Pues no, ninguna de esas. En promedio, el ciudadano de Occidente interactúa con el teléfono móvil un total de 76 a lo largo del día. Esto, en tiempo, equivale a unas 2 horas y 46 minutos. Y supone, además, alrededor de 2617 toques de la pantalla con el dedo. O sea, una barbaridad.
Por supuesto, este valor resulta más llamativo si pensamos que, como todo promedio, hay personas que lo exceden, pues existen otras que no llegan a tanto. Al final, estamos hablando de tres horas de nuestra jornada empleadas en un dispositivo pegado a nuestro bolsillo. Si consideramos que dormimos 8 horas diarias, esas 3 horas representan más de un 15% de nuestro quehacer diario. Casi nada.
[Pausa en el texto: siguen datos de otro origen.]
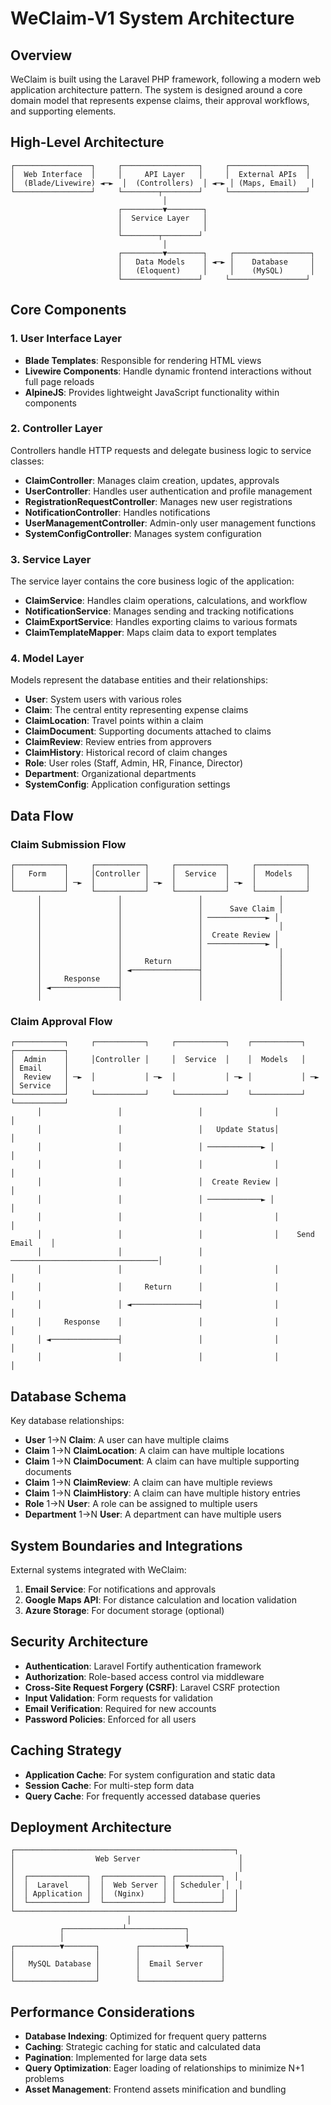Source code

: # WeClaim-V1 System Architecture

## Overview

WeClaim is built using the Laravel PHP framework, following a modern web application architecture pattern. The system is designed around a core domain model that represents expense claims, their approval workflows, and supporting elements.

## High-Level Architecture

```
┌─────────────────┐     ┌─────────────────┐     ┌─────────────────┐
│  Web Interface  │     │     API Layer   │     │  External APIs  │
│  (Blade/Livewire) ◄─►  │  (Controllers)  │ ◄─► │ (Maps, Email)   │
└─────────────────┘     └────────┬────────┘     └─────────────────┘
                                  │
                        ┌─────────▼────────┐
                        │  Service Layer   │
                        │                  │
                        └────────┬────────┘
                                  │
                        ┌─────────▼────────┐     ┌─────────────────┐
                        │   Data Models    │ ◄─► │    Database     │
                        │   (Eloquent)     │     │    (MySQL)      │
                        └─────────────────┘     └─────────────────┘
```

## Core Components

### 1. User Interface Layer

- **Blade Templates**: Responsible for rendering HTML views
- **Livewire Components**: Handle dynamic frontend interactions without full page reloads
- **AlpineJS**: Provides lightweight JavaScript functionality within components

### 2. Controller Layer

Controllers handle HTTP requests and delegate business logic to service classes:

- **ClaimController**: Manages claim creation, updates, approvals
- **UserController**: Handles user authentication and profile management
- **RegistrationRequestController**: Manages new user registrations
- **NotificationController**: Handles notifications
- **UserManagementController**: Admin-only user management functions
- **SystemConfigController**: Manages system configuration

### 3. Service Layer

The service layer contains the core business logic of the application:

- **ClaimService**: Handles claim operations, calculations, and workflow
- **NotificationService**: Manages sending and tracking notifications
- **ClaimExportService**: Handles exporting claims to various formats
- **ClaimTemplateMapper**: Maps claim data to export templates

### 4. Model Layer

Models represent the database entities and their relationships:

- **User**: System users with various roles
- **Claim**: The central entity representing expense claims
- **ClaimLocation**: Travel points within a claim
- **ClaimDocument**: Supporting documents attached to claims
- **ClaimReview**: Review entries from approvers
- **ClaimHistory**: Historical record of claim changes
- **Role**: User roles (Staff, Admin, HR, Finance, Director)
- **Department**: Organizational departments
- **SystemConfig**: Application configuration settings

## Data Flow

### Claim Submission Flow

```
┌───────────┐     ┌───────────┐     ┌───────────┐     ┌───────────┐
│   Form    │     │Controller │     │  Service  │     │  Models   │
│           │ ─►  │           │ ─►  │           │ ─►  │           │
└───────────┘     └───────────┘     └───────────┘     └───────────┘
      │                 │                 │                 │
      │                 │                 │      Save Claim │
      │                 │                 │ ─────────────► │
      │                 │                 │                 │
      │                 │                 │  Create Review │
      │                 │                 │ ─────────────► │
      │                 │                 │                 │
      │                 │     Return      │                 │
      │                 │ ◄───────────────┤                 │
      │     Response    │                 │                 │
      │ ◄───────────────┤                 │                 │
      │                 │                 │                 │
```

### Claim Approval Flow

```
┌───────────┐     ┌───────────┐     ┌───────────┐    ┌───────────┐     ┌───────────┐
│  Admin    │     │Controller │     │  Service  │    │  Models   │     │ Email     │
│  Review   │ ─►  │           │ ─►  │           │ ─► │           │ ─►  │ Service   │
└───────────┘     └───────────┘     └───────────┘    └───────────┘     └───────────┘
      │                 │                 │                │                  │
      │                 │                 │   Update Status│                  │
      │                 │                 │ ────────────► │                  │
      │                 │                 │                │                  │
      │                 │                 │  Create Review │                  │
      │                 │                 │ ────────────► │                  │
      │                 │                 │                │                  │
      │                 │                 │                │    Send Email    │
      │                 │                 │ ─────────────────────────────────│
      │                 │                 │                │                  │
      │                 │     Return      │                │                  │
      │                 │ ◄───────────────┤                │                  │
      │     Response    │                 │                │                  │
      │ ◄───────────────┤                 │                │                  │
      │                 │                 │                │                  │
```

## Database Schema

Key database relationships:

- **User** 1→N **Claim**: A user can have multiple claims
- **Claim** 1→N **ClaimLocation**: A claim can have multiple locations
- **Claim** 1→N **ClaimDocument**: A claim can have multiple supporting documents
- **Claim** 1→N **ClaimReview**: A claim can have multiple reviews
- **Claim** 1→N **ClaimHistory**: A claim can have multiple history entries
- **Role** 1→N **User**: A role can be assigned to multiple users
- **Department** 1→N **User**: A department can have multiple users

## System Boundaries and Integrations

External systems integrated with WeClaim:

1. **Email Service**: For notifications and approvals
2. **Google Maps API**: For distance calculation and location validation
3. **Azure Storage**: For document storage (optional)

## Security Architecture

- **Authentication**: Laravel Fortify authentication framework
- **Authorization**: Role-based access control via middleware
- **Cross-Site Request Forgery (CSRF)**: Laravel CSRF protection
- **Input Validation**: Form requests for validation
- **Email Verification**: Required for new accounts
- **Password Policies**: Enforced for all users

## Caching Strategy

- **Application Cache**: For system configuration and static data
- **Session Cache**: For multi-step form data
- **Query Cache**: For frequently accessed database queries

## Deployment Architecture

```
┌─────────────────────────────────────────────────┐
│                  Web Server                      │
│                                                  │
│  ┌─────────────┐  ┌─────────────┐ ┌──────────┐  │
│  │  Laravel    │  │  Web Server │ │ Scheduler │  │
│  │ Application │  │  (Nginx)    │ │          │  │
│  └─────────────┘  └─────────────┘ └──────────┘  │
└─────────────────────────────────────────────────┘
                          │
           ┌─────────────┴─────────────┐
           │                           │
┌──────────▼───────┐        ┌──────────▼───────┐
│                  │        │                  │
│   MySQL Database │        │  Email Server    │
│                  │        │                  │
└──────────────────┘        └──────────────────┘
```

## Performance Considerations

- **Database Indexing**: Optimized for frequent query patterns
- **Caching**: Strategic caching for static and calculated data
- **Pagination**: Implemented for large data sets
- **Query Optimization**: Eager loading of relationships to minimize N+1 problems
- **Asset Management**: Frontend assets minification and bundling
De todas formas, desde mi punto de vista, lo potencialmente perjudicial del móvil no es tanto el que le dediquemos mucho o poco tiempo, como el tiempo y los recursos que nos supone. En otras palabras, lo que nos quita. Porque esas tres horas de teléfono móvil, que es un invento muy reciente, hasta hace poco las hubiéramos dedicado a leer, a conversar, a rezar, a dormir, a contemplar. De manera que puede atentar contra nuestra capacidad de introspección, de paciencia y de sosiego. Eso es lo grave: en un mundo de más y más conexiones, de nuevas maneras de mostrarnos a nosotros mismos, las nuevas tecnologías, y particularmente el teléfono celular, nos enajenan. Dejamos de nutrir nuestro mundo interior con pensamientos y pasamos, a menudo, a enfocar la mirada hacia fuera y hacia los demás: la foto de Instagram, la noticia o el aforismo de Twitter, el álbum de Facebook, el vídeo efímero de Snapchat.
Todo esto lo sabemos en teoría, o sospechamos que es así, pero nos cuesta obligarnos a cambiarlo. Whatsapp y el resto de redes sociales son herramientas muy atractivas, muy cómodas, y que no encierran nada de malo, siempre y cuando los empleemos con moderación, aunque esa palabra, “moderación”, resulte tramposa: ¿qué uso del teléfono es “moderado”? ¿Media hora al día? ¿Depende tal vez de la responsabilidad (trabajo, edad) de la persona? ¿No seremos un bicho raro si dejamos de utilizarlo, o si no respondemos en menos de un par de horas? Y es entonces cuando jugamos con la ambigüedad de un contexto social verdaderamente opresivo.
El teléfono, qué duda cabe, enriquece la comunicación, aunque también puede inhibir nuestra disposición a la reflexión y, en definitiva, a la oración, para la cual Jesús nos instó a entrar en nuestro aposento, cerrar la puerta y orar a Dios en secreto (cfr. Mt 6, 6). Orar, como todo auténtico diálogo, tiene dos únicos protagonistas, Dios Padre y uno mismo, sin intermediarios ni distracciones. Sobre esto último, y sobre el descanso como tal, quizá podamos pensar más adelante.